In the spring, while the pandemic raged and the country erupted with protests after the death of George Floyd, who was killed while in police custody, Doolittle had wondered how long he would play. He has many interests beyond baseball. He was initially unsure about participating in 2020. He could have finished out his contract and hung it up on his terms.
But this season — however frustrating, however exacting on his mental health at times — reconnected him with baseball. He says that returning near the end of August — pitching 4⅔ innings without allowing an earned run, being in the bullpen and clubhouse — was some of the most fun he has had. He makes that clear when he explains why he wants to stay in Washington. He first mentions Martinez, then the strength and conditioning staff, then his teammates, then wanting to reward everyone who helped him through the summer.
“This just reminded me how much I love it and how I want to continue with baseball as long as it will let me,” Doolittle said. “With the quarantine and the negotiations and covid, we weren’t sure if we were going to play at all, and then I land on the IL and I’m so ineffective that it’s scary. It scared me.
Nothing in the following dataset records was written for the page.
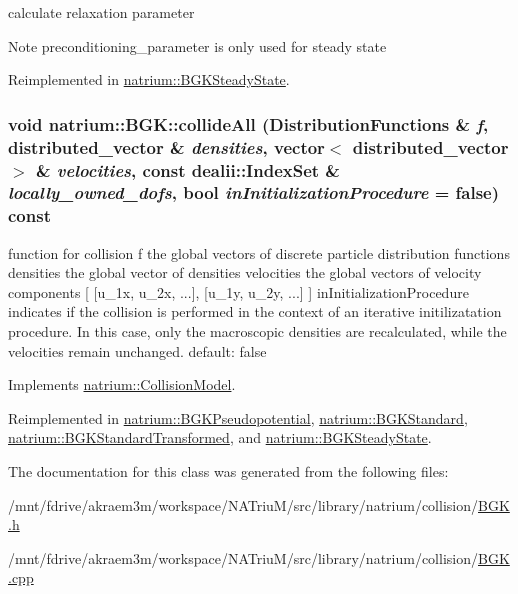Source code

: calculate relaxation parameter \begin{DoxyNote}{Note}
preconditioning\_\-parameter is only used for steady state 
\end{DoxyNote}


Reimplemented in \hyperlink{classnatrium_1_1BGKSteadyState_a2cd6628c71475663e204656147de99b8}{natrium::BGKSteadyState}.\hypertarget{classnatrium_1_1BGK_a9fa1c980217a183fc4762954e86ba36d}{
\subsubsection[{collideAll}]{\setlength{\rightskip}{0pt plus 5cm}void natrium::BGK::collideAll ({\bf DistributionFunctions} \& {\em f}, \/  distributed\_\-vector \& {\em densities}, \/  vector$<$ distributed\_\-vector $>$ \& {\em velocities}, \/  const dealii::IndexSet \& {\em locally\_\-owned\_\-dofs}, \/  bool {\em inInitializationProcedure} = {\ttfamily false}) const}}
\label{classnatrium_1_1BGK_a9fa1c980217a183fc4762954e86ba36d}


function for collision f the global vectors of discrete particle distribution functions densities the global vector of densities velocities the global vectors of velocity components \mbox{[} \mbox{[}u\_\-1x, u\_\-2x, ...\mbox{]}, \mbox{[}u\_\-1y, u\_\-2y, ...\mbox{]} \mbox{]} inInitializationProcedure indicates if the collision is performed in the context of an iterative initilizatation procedure. In this case, only the macroscopic densities are recalculated, while the velocities remain unchanged. default: false 

Implements \hyperlink{classnatrium_1_1CollisionModel}{natrium::CollisionModel}.

Reimplemented in \hyperlink{classnatrium_1_1BGKPseudopotential_a5f40f5076273f9ec38f3078c891b453c}{natrium::BGKPseudopotential}, \hyperlink{classnatrium_1_1BGKStandard_a8e0493b063d56275d7ee607e25c4145e}{natrium::BGKStandard}, \hyperlink{classnatrium_1_1BGKStandardTransformed_aaa2e752c6aa2294f1ebeb9d326ba9eb8}{natrium::BGKStandardTransformed}, and \hyperlink{classnatrium_1_1BGKSteadyState_a8554fb624c5a3abe01651747b3d9aeb7}{natrium::BGKSteadyState}.

The documentation for this class was generated from the following files:\begin{DoxyCompactItemize}
\item 
/mnt/fdrive/akraem3m/workspace/NATriuM/src/library/natrium/collision/\hyperlink{BGK_8h}{BGK.h}\item 
/mnt/fdrive/akraem3m/workspace/NATriuM/src/library/natrium/collision/\hyperlink{BGK_8cpp}{BGK.cpp}\end{DoxyCompactItemize}

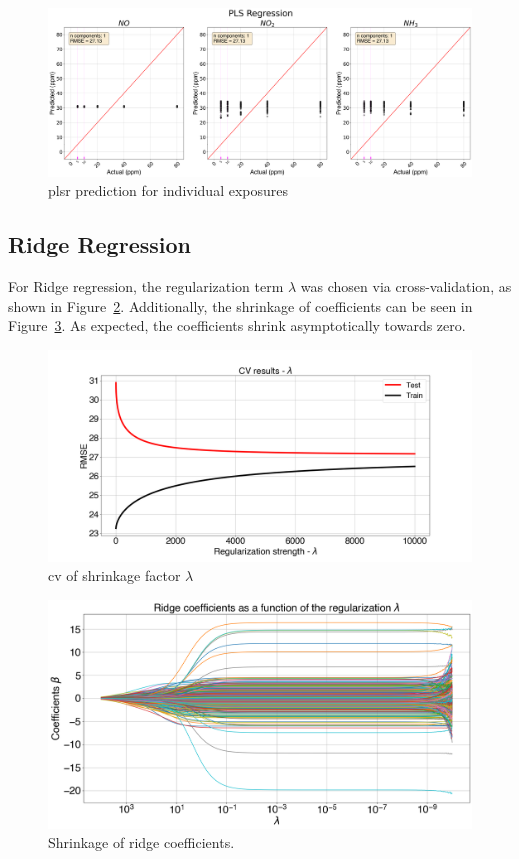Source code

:\begin{figure}[h]
	\centering
	\includegraphics[width=1\textwidth]{../figures/pls-exposures.png}
	\caption{\acrshort{plsr} prediction for individual exposures}
	\label{fig:plsr-exposures}
\end{figure}

\newpage
\subsection{Ridge Regression}

For Ridge regression, the regularization term $\lambda$ was chosen via cross-validation, as shown in Figure~\ref{fig:ridge-cv-exposures}. Additionally, the shrinkage of coefficients can be seen in Figure~\ref{fig:ridge-shrink}. As expected, the coefficients shrink asymptotically towards zero.

\begin{figure}[h]
	\centering
	\includegraphics[width=1\textwidth]{../figures/ridge-cv-exposures.png}
	\caption{\acrshort{cv} of shrinkage factor $\lambda$}
	\label{fig:ridge-cv-exposures}
\end{figure}

\begin{figure}[h]
	\centering
	\includegraphics[width=1\textwidth]{../figures/ridge-coefs.png}
	\caption{Shrinkage of ridge coefficients.}
	\label{fig:ridge-shrink}
\end{figure}

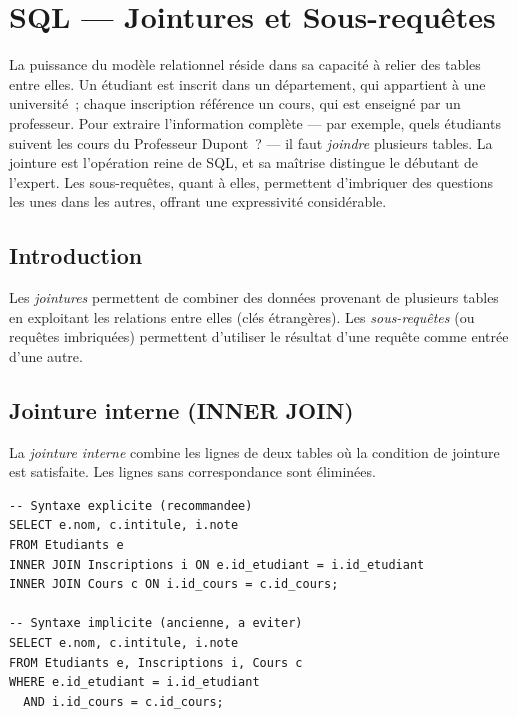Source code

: \chapter{SQL --- Jointures et Sous-requ\^etes}
\label{ch:jointures}

La puissance du mod\`ele relationnel r\'eside dans sa capacit\'e \`a relier des tables entre elles. Un \'etudiant est inscrit dans un d\'epartement, qui appartient \`a une universit\'e~; chaque inscription r\'ef\'erence un cours, qui est enseign\'e par un professeur. Pour extraire l'information compl\`ete --- par exemple, \og quels \'etudiants suivent les cours du Professeur Dupont~? \fg --- il faut \emph{joindre} plusieurs tables. La jointure est l'op\'eration reine de SQL, et sa ma\^itrise distingue le d\'ebutant de l'expert. Les sous-requ\^etes, quant \`a elles, permettent d'imbriquer des questions les unes dans les autres, offrant une expressivit\'e consid\'erable.

\section{Introduction}

Les \emph{jointures} permettent de combiner des donn\'ees provenant de plusieurs
tables en exploitant les relations entre elles (cl\'es \'etrang\`eres).
Les \emph{sous-requ\^etes} (ou requ\^etes imbriqu\'ees) permettent d'utiliser
le r\'esultat d'une requ\^ete comme entr\'ee d'une autre.

\section{Jointure interne (INNER JOIN)}

\begin{definition}
La \emph{jointure interne} combine les lignes de deux tables o\`u la condition
de jointure est satisfaite. Les lignes sans correspondance sont \'elimin\'ees.
\end{definition}

\begin{codeblock}[title=\textbf{Syntaxes \'equivalentes de la jointure interne}]
\begin{verbatim}
-- Syntaxe explicite (recommandee)
SELECT e.nom, c.intitule, i.note
FROM Etudiants e
INNER JOIN Inscriptions i ON e.id_etudiant = i.id_etudiant
INNER JOIN Cours c ON i.id_cours = c.id_cours;

-- Syntaxe implicite (ancienne, a eviter)
SELECT e.nom, c.intitule, i.note
FROM Etudiants e, Inscriptions i, Cours c
WHERE e.id_etudiant = i.id_etudiant
  AND i.id_cours = c.id_cours;
\end{verbatim}
\end{codeblock}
Some doubt starts to creep in, and then to be able to get it right and come back and have the support of everybody behind you. …
“I don’t know. It was absolutely a roller coaster of emotions. But I’m very grateful for it.”
Now comes the hard part — being judged on an uneven performance. Doolittle plans to live wherever he can best rehab his oblique this winter. He wants to send tape and velocity numbers to teams as soon as possible. In a recent news conference, Nationals General Manager Mike Rizzo wouldn’t discuss Doolittle’s pending free agency. But he did note the reliever’s stark improvements, adding that he believes there is even more in Doolittle’s tank.
The first step for Doolittle was believing that himself. The next, in a perfect world, would be proving it in Washington.
“This has been our home for four years,” Doolittle said. “This city means so much to us.”